Também os havia pequenos, em forma de coche, para 4 pessoas, e esses tinham, como o da gravura, as portinholas de lado. Eram, por via de regra, assim os particulares, isto é, os que havia nas casas de mais tratamento da cidade, ou nas terras principais da província.
“Traquitanas para ir a banhos à Foz...
Vasculhando um velho jornal do já longínquo ano de 1854, apareceu esta curiosa notícia, a qual transcrevo aqui pela "caricatura". A polícia deveria intervir para que na época dos banhos, na estrada da Foz, os trens mais rococós não transitassem assim livremente, dando aos estrangeiros uma fraca ideia do progresso em Portugal.

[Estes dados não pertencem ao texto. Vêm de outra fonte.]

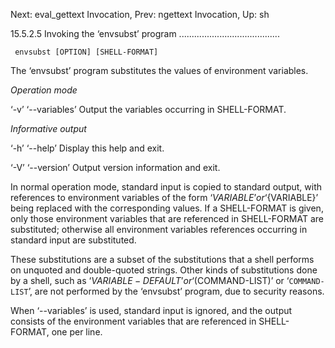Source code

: Next: eval_gettext Invocation,  Prev: ngettext Invocation,  Up: sh

15.5.2.5 Invoking the ‘envsubst’ program
........................................

     envsubst [OPTION] [SHELL-FORMAT]

   The ‘envsubst’ program substitutes the values of environment
variables.

*Operation mode*

‘-v’
‘--variables’
     Output the variables occurring in SHELL-FORMAT.

*Informative output*

‘-h’
‘--help’
     Display this help and exit.

‘-V’
‘--version’
     Output version information and exit.

   In normal operation mode, standard input is copied to standard
output, with references to environment variables of the form ‘$VARIABLE’
or ‘${VARIABLE}’ being replaced with the corresponding values.  If a
SHELL-FORMAT is given, only those environment variables that are
referenced in SHELL-FORMAT are substituted; otherwise all environment
variables references occurring in standard input are substituted.

   These substitutions are a subset of the substitutions that a shell
performs on unquoted and double-quoted strings.  Other kinds of
substitutions done by a shell, such as ‘${VARIABLE-DEFAULT}’ or
‘$(COMMAND-LIST)’ or ‘`COMMAND-LIST`’, are not performed by the
‘envsubst’ program, due to security reasons.

   When ‘--variables’ is used, standard input is ignored, and the output
consists of the environment variables that are referenced in
SHELL-FORMAT, one per line.

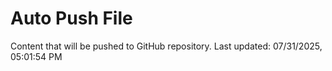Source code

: # Auto Push File

Content that will be pushed to GitHub repository.
Last updated: 07/31/2025, 05:01:54 PM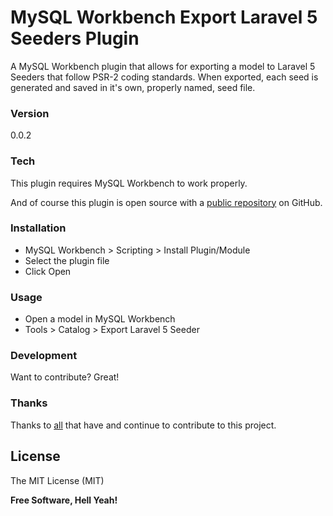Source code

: # MySQL Workbench Export Laravel 5 Seeders Plugin

A MySQL Workbench plugin that allows for exporting a model to Laravel 5 Seeders that follow PSR-2 coding standards. When exported, each seed is generated and
saved in it's own, properly named, seed file.

### Version
0.0.2

### Tech

This plugin requires MySQL Workbench to work properly.

And of course this plugin is open source with a [public repository](https://github.com/beckenrode/mysql-workbench-export-laravel-5-Seeders)
 on GitHub.

### Installation

 - MySQL Workbench > Scripting > Install Plugin/Module
 - Select the plugin file
 - Click Open

### Usage

 - Open a model in MySQL Workbench
 - Tools > Catalog > Export Laravel 5 Seeder

### Development

Want to contribute? Great!

### Thanks

Thanks to [all](https://github.com/beckenrode/mysql-workbench-export-laravel-5-Seeders/graphs/contributors) that have and continue to contribute to this project.

License
----

The MIT License (MIT)

**Free Software, Hell Yeah!**
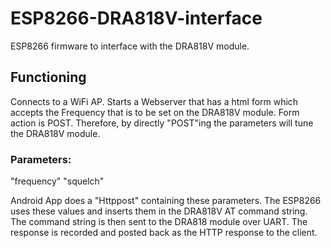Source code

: # ESP8266-DRA818V-interface
ESP8266 firmware to interface with the DRA818V module. 

## Functioning
Connects to a WiFi AP. Starts a Webserver that has a html form which accepts the Frequency that is to be set on the DRA818V module. 
Form action is POST. Therefore, by directly "POST"ing the parameters will tune the DRA818V module.

### Parameters: 
"frequency"
"squelch"

Android App does a "Httppost" containing these parameters. The ESP8266 uses these values and inserts them in the DRA818V AT command string.
The command string is then sent to the DRA818 module over UART. 
The response is recorded and posted back as the HTTP response to the client. 
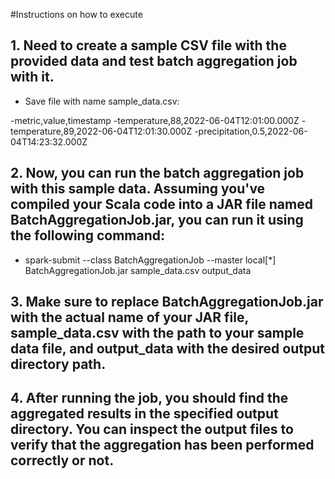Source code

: #Instructions on how to execute

## 1. Need to create a sample CSV file with the provided data and test batch aggregation job with it.

- Save file with name sample_data.csv:

-metric,value,timestamp
-temperature,88,2022-06-04T12:01:00.000Z
-temperature,89,2022-06-04T12:01:30.000Z
-precipitation,0.5,2022-06-04T14:23:32.000Z  

## 2. Now, you can run the batch aggregation job with this sample data. Assuming you've compiled your Scala code into a JAR file named BatchAggregationJob.jar, you can run it using the following command:

-  spark-submit --class BatchAggregationJob --master local[*] BatchAggregationJob.jar sample_data.csv output_data

## 3. Make sure to replace BatchAggregationJob.jar with the actual name of your JAR file, sample_data.csv with the path to your sample data file, and output_data with the desired output directory path.

## 4. After running the job, you should find the aggregated results in the specified output directory. You can inspect the output files to verify that the aggregation has been performed correctly or not.
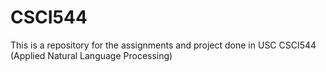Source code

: # CSCI544
This is a repository for the assignments and project done in USC CSCI544 (Applied Natural Language Processing)
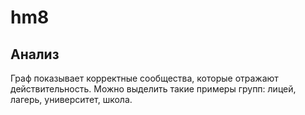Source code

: # hm8
## Анализ
Граф показывает корректные сообщества, которые отражают действительность. Можно выделить такие примеры групп: лицей, лагерь, университет, школа. 
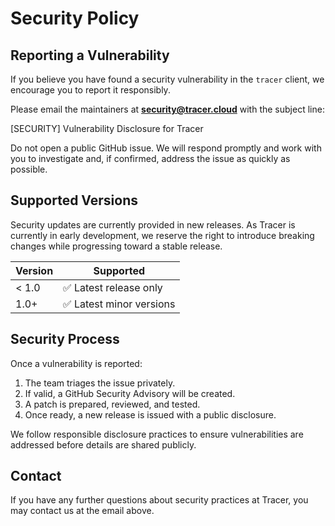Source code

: # Security Policy

## Reporting a Vulnerability

If you believe you have found a security vulnerability in the `tracer` client, we encourage you to report it responsibly.

Please email the maintainers at **security@tracer.cloud** with the subject line:

[SECURITY] Vulnerability Disclosure for Tracer

Do not open a public GitHub issue.
We will respond promptly and work with you to investigate and, if confirmed, address the issue as quickly as possible.

## Supported Versions

Security updates are currently provided in new releases.
As Tracer is currently in early development, we reserve the right to introduce breaking changes while progressing toward a stable release.

| Version | Supported          |
|---------|--------------------|
| < 1.0   | ✅ Latest release only |
| 1.0+    | ✅ Latest minor versions |

## Security Process

Once a vulnerability is reported:

1. The team triages the issue privately.
2. If valid, a GitHub Security Advisory will be created.
3. A patch is prepared, reviewed, and tested.
4. Once ready, a new release is issued with a public disclosure.

We follow responsible disclosure practices to ensure vulnerabilities are addressed before details are shared publicly.

## Contact

If you have any further questions about security practices at Tracer, you may contact us at the email above.
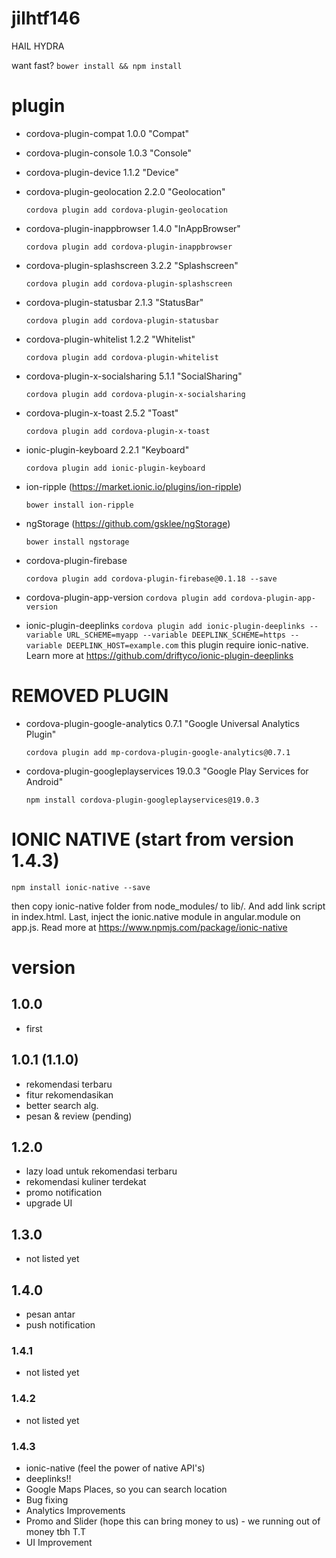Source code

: # jilhtf146
HAIL HYDRA

want fast?
`bower install && npm install`

# plugin
* cordova-plugin-compat 1.0.0 "Compat"
* cordova-plugin-console 1.0.3 "Console"
* cordova-plugin-device 1.1.2 "Device"
* cordova-plugin-geolocation 2.2.0 "Geolocation"

	`cordova plugin add cordova-plugin-geolocation`

* cordova-plugin-inappbrowser 1.4.0 "InAppBrowser"

	`cordova plugin add cordova-plugin-inappbrowser`

* cordova-plugin-splashscreen 3.2.2 "Splashscreen"

	`cordova plugin add cordova-plugin-splashscreen`

* cordova-plugin-statusbar 2.1.3 "StatusBar"

	`cordova plugin add cordova-plugin-statusbar`

* cordova-plugin-whitelist 1.2.2 "Whitelist"

	`cordova plugin add cordova-plugin-whitelist`

* cordova-plugin-x-socialsharing 5.1.1 "SocialSharing"

	`cordova plugin add cordova-plugin-x-socialsharing`

* cordova-plugin-x-toast 2.5.2 "Toast"

	`cordova plugin add cordova-plugin-x-toast`

* ionic-plugin-keyboard 2.2.1 "Keyboard"

	`cordova plugin add ionic-plugin-keyboard`

* ion-ripple (https://market.ionic.io/plugins/ion-ripple)

	`bower install ion-ripple`

* ngStorage (https://github.com/gsklee/ngStorage)
	
	`bower install ngstorage`
* cordova-plugin-firebase

	`cordova plugin add cordova-plugin-firebase@0.1.18 --save`

* cordova-plugin-app-version
	`cordova plugin add cordova-plugin-app-version`

* ionic-plugin-deeplinks
	`cordova plugin add ionic-plugin-deeplinks --variable URL_SCHEME=myapp --variable DEEPLINK_SCHEME=https --variable DEEPLINK_HOST=example.com`
	this plugin require ionic-native. Learn more at https://github.com/driftyco/ionic-plugin-deeplinks

# REMOVED PLUGIN

* cordova-plugin-google-analytics 0.7.1 "Google Universal Analytics Plugin"

	`cordova plugin add mp-cordova-plugin-google-analytics@0.7.1`

* cordova-plugin-googleplayservices 19.0.3 "Google Play Services for Android"

	`npm install cordova-plugin-googleplayservices@19.0.3`

# IONIC NATIVE (start from version 1.4.3)

	npm install ionic-native --save
	
then copy ionic-native folder from node_modules/ to lib/. And add link script in index.html. Last, inject the ionic.native module in angular.module on app.js. Read more at https://www.npmjs.com/package/ionic-native


# version
## 1.0.0
* first

## 1.0.1 (1.1.0)
* rekomendasi terbaru
* fitur rekomendasikan
* better search alg.
* pesan & review (pending)

## 1.2.0
* lazy load untuk rekomendasi terbaru
* rekomendasi kuliner terdekat
* promo notification
* upgrade UI

## 1.3.0
* not listed yet

## 1.4.0
* pesan antar
* push notification

### 1.4.1
* not listed yet

### 1.4.2
* not listed yet

### 1.4.3
* ionic-native (feel the power of native API's)
* deeplinks!!
* Google Maps Places, so you can search location
* Bug fixing
* Analytics Improvements
* Promo and Slider (hope this can bring money to us) - we running out of money tbh T.T
* UI Improvement
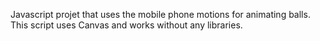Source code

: Javascript projet that uses the mobile phone motions for animating balls.<br>
This script uses Canvas and works without any libraries.
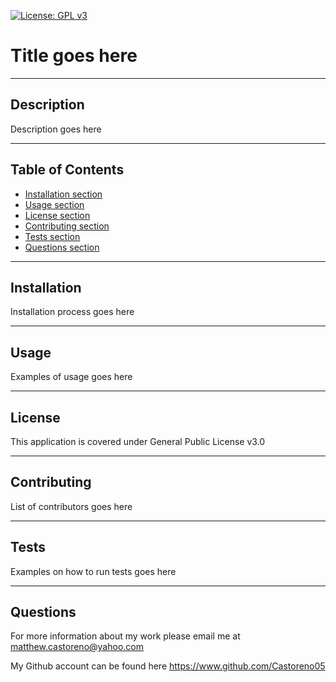 [![License: GPL v3](https://img.shields.io/badge/License-GPLv3-blue.svg)](https://www.gnu.org/licenses/gpl-3.0)

# Title goes here
    
---
    
## Description

Description goes here   

---
    
## Table of Contents

* [Installation section](#installation)
* [Usage section](#useage)
* [License section](#license)
* [Contributing section](#cotributing)
* [Tests section](#tests)
* [Questions section](#questions)

---
    
## Installation
  
Installation process goes here

---
    
## Usage
   
Examples of usage goes here

---
    
## License
    
This application is covered under General Public License v3.0

---
    
## Contributing

List of contributors goes here
    
---
    
## Tests
    
Examples on how to run tests goes here

---
    
## Questions

For more information about my work please email me at <matthew.castoreno@yahoo.com>

My Github account can be found here https://www.github.com/Castoreno05

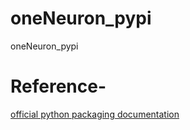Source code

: # oneNeuron_pypi
oneNeuron_pypi


# Reference-
[official python packaging documentation](https://packaging.python.org/en/latest/tutorials/packaging-projects/)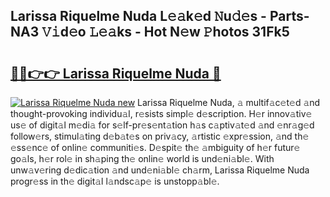 ## Larissa Riquelme Nuda L𝚎𝚊k𝚎d 𝙽u𝚍𝚎s - Parts-NA3 𝚅𝚒d𝚎o 𝙻𝚎𝚊ks - Hot N𝚎w 𝙿hotos 31Fk5

# <h2><a href="http://kvcg4z.teov.top/?on=Larissa+Riquelme+Nuda">🔗🔗👉👉 Larissa Riquelme Nuda 🔗</a></h2>

[![Larissa Riquelme Nuda new](https://i.imgur.com/QqkWNDz.gif)](http://kvcg4z.teov.top/?on=Larissa+Riquelme+Nuda)
Larissa Riquelme Nuda, 𝚊 multif𝚊c𝚎t𝚎d 𝚊nd thought-provoking individu𝚊l, r𝚎sists simpl𝚎 d𝚎scription. H𝚎r innov𝚊tiv𝚎 us𝚎 of digit𝚊l m𝚎di𝚊 for s𝚎lf-pr𝚎s𝚎nt𝚊tion h𝚊s c𝚊ptiv𝚊t𝚎d 𝚊nd 𝚎nr𝚊g𝚎d follow𝚎rs, stimul𝚊ting d𝚎b𝚊t𝚎s on priv𝚊cy, 𝚊rtistic 𝚎xpr𝚎ssion, 𝚊nd th𝚎 𝚎ss𝚎nc𝚎 of onlin𝚎 communiti𝚎s. D𝚎spit𝚎 th𝚎 𝚊mbiguity of h𝚎r futur𝚎 go𝚊ls, h𝚎r rol𝚎 in sh𝚊ping th𝚎 onlin𝚎 world is und𝚎ni𝚊bl𝚎. With unw𝚊v𝚎ring d𝚎dic𝚊tion 𝚊nd und𝚎ni𝚊bl𝚎 ch𝚊rm, Larissa Riquelme Nuda progr𝚎ss in th𝚎 digit𝚊l l𝚊ndsc𝚊p𝚎 is unstopp𝚊bl𝚎.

Têm-se mesmo ultimamente construído veículos indecentes e extravagantes; - há dias vimos um destes carros, que não era mais que o fundo de um carroção e cuja forma lembrava o barco Salva-vidas; há outro que parece uma tina, e o viandante ali metido parece que vai aproveitando o tempo tomando o seu banho.
Ainda se vêm por ai boleeiros de chapéu desabado e mal trajados, A polícia pode muito bem obrigar os donos das carruagens de praça a fazer uma reforma completa do material e no pessoal em harmonia com a decência e bom gosto que devem caracterizar uma cidade civilizada. - in O Commércio de 9 de Agosto de 1854
Ainda a propósito deste ”rápido e cómodo” transporte não podemos deixar de transcrever a passagem de um texto de Alberto Moreira em O Tripeiro, série V, Ano XI, sobre a viagem de Rodrigues de Freitas a Braga: “à meia-noite do dia 14 de Agosto de 1856, tomaram na Praça da Batalha o carroção que ligava o Porto à cidade dos arcebispos. A partida do moroso veículo, que conduzia 20 passageiros, foi assinalada do forte badalar de uma sineta e, iniciada a marcha, às duas horas da madrugada estavam em Leça (do Balio) e às cinco chegavam à Carriça (Muro, Trofa), já maçados por uma viagem de cinco horas, num carroção puxado por bois!... Duas horas depois, já a diligência continuava viagem, e Rodrigues de Freitas ia satisfeito, pois o almoço fora admirável e servido por uma mocetona linda e gentil… Nos seu lento rodar, e em constantes solavancos a diligência chegara a Famalicão pelo fim da tarde. Todos os passageiros se foram hospedar na estalagem “Real”, única existente na pitoresca paragem, descansaram algumas horas e, no começo da madrugada, retomaram a viagem… Naquele caminhar monótono chegaram a Braga ao toque das Avé Marias… Nesse tempo algumas pessoas que precisavam de se deslocar a Braga… quando não tinham possibilidades de arranjar um alazão, preferiam ao carroção a jornadear a pé – economizavam dinheiro e poupavam tempo.”